叶夫人的唠叨,叶韶光不想聊这个话题,便说道:“妈,我还在开车,先不跟你聊了。”
说完,不等叶夫人那边再开口说话,叶韶光就把电话挂断了。
紧接着,手机被她不轻不重扔回旁边的时候,他的思绪有些被扰乱,没能再像刚刚那样陷入回忆。
十一点多,车子停在公寓楼下,叶韶光打开车门,迈着大长腿就下车了。
走路都带着风。
只是等回到家里的时候,感受到屋子里的冷清,他不禁又想起了周京棋,想起周京棋少有几次在他公寓里的情形。
等想到周京棋和路辰马上要拿离婚证,叶韶光一下又释怀了,回到卧室,拿着衣服就去洗手间了。
……
周京棋那边,和叶韶光见过之后,她和路辰的冷静期很快就到了。
冷静期刚一个月,周京棋的电话马上就打路辰了。
电话那头,路辰听着周京棋的提醒,他倒是云淡风轻一笑的说:“周大小姐,这要不是知道你的情况,要不是对你熟悉,你这迫不及待的模样,我还以为你在外头有人了。”

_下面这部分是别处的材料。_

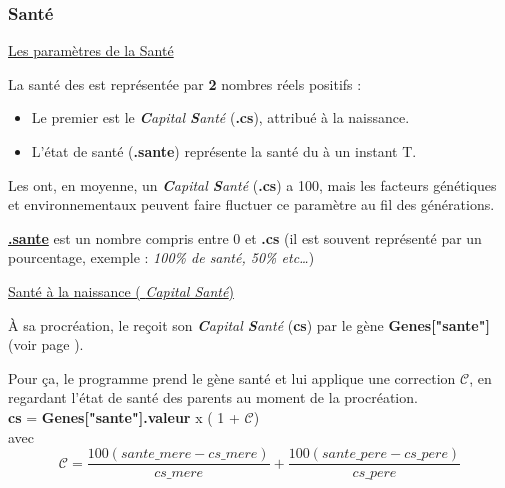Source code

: \documentclass[french]{report}
\begin{document}
\subsubsection{Santé}\label{sante}
\begin{center}
	
\underline{Les paramètres de la Santé}

\end{center}
La santé des \CoCiX est représentée par \textbf{2} nombres réels positifs :\\
\begin{itemize}
\item Le premier est le \textit{\textbf{C}apital \textbf{S}anté} (\textbf{.cs}), attribué à la naissance.
\item L'état de santé (\textbf{.sante}) représente la santé du \CoCiX à un instant T.
\end{itemize}

Les \CoCiX ont, en moyenne, un \textit{\textbf{C}apital \textbf{S}anté} (\textbf{.cs})  a 100, mais les facteurs génétiques et environnementaux peuvent faire fluctuer ce paramètre au fil des générations.

\textbf{\underline{.sante}} est un nombre compris entre 0 et \textbf{.cs} (il est souvent représenté par un pourcentage, exemple : \textit{100\% de santé, 50\% etc\dots})
\begin{center}
	
\underline{Santé à la naissance ( \textit{Capital Santé})}\label{sante_naissance}

\end{center}
À sa procréation, le \CoCiX reçoit son \textit{\textbf{C}apital \textbf{S}anté} (\textbf{cs}) par le gène \textbf{Genes["sante"]} (voir page \pageref{liste_gene}).

Pour ça, le programme prend le gène santé et lui applique une correction \textbf{$\mathcal{C}$}, en regardant l'état de santé des parents au moment de la procréation.\\


\textbf{cs} = \textbf{Genes["sante"].valeur} x ( 1  + $\mathcal{C}$) \\

avec \[ \mathcal{C} = \frac{100(sante\_mere - cs\_mere)}{cs\_mere} + \frac{100(sante\_pere - cs\_pere)}{cs\_pere}\]
\end{document}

落地窗跟前,周京棋右手拿着电话,左手环在胸前,看着院子外面的路灯,一笑地说:“赶紧办了,你爸妈也早点放心,要不然两老连觉都睡不好。”
周京棋这话确实也不夸张,她和路辰离婚证只要没领,路辰他爸妈确实提心吊胆。
他们倒不是怕周京棋反悔,而是怕路辰纠缠周京棋,怕他俩旧情复燃。
毕竟,周京棋怀着孕,路辰都能够答应她结婚。
光是想到这事,两老就瑟瑟发抖。
同样站在卧室的落地窗前,路辰一笑道:“哪有那么夸张。”
话到这里,路辰又恢复了平时的正经说:“那明天上午我去接你。”
比起他父母睡不着觉,路辰能感觉得到,这离婚证要是不领,周京棋才会坐立不安睡不着觉。
毕竟她还怀着身孕。
于是,他没有和周京棋拖拉时间,打算明天就去把手续办了。
路辰说过来接她,周京棋若无其事道:“不用,我这月份不大,我自己能开车,每天也都是自己开车上下班。”
周京棋没有让他去接,路辰看着窗外的夜景,点了点头说:“行,那明天上午10点在民政局见。”
周京棋:“行。”
说着,两人都没有过多再说什么,就这样把电话挂断了。
周家老宅这边,和路辰把离婚的事情说定,周京棋倒是长长松了一口气,觉得心里的一块大石头总算落下来了。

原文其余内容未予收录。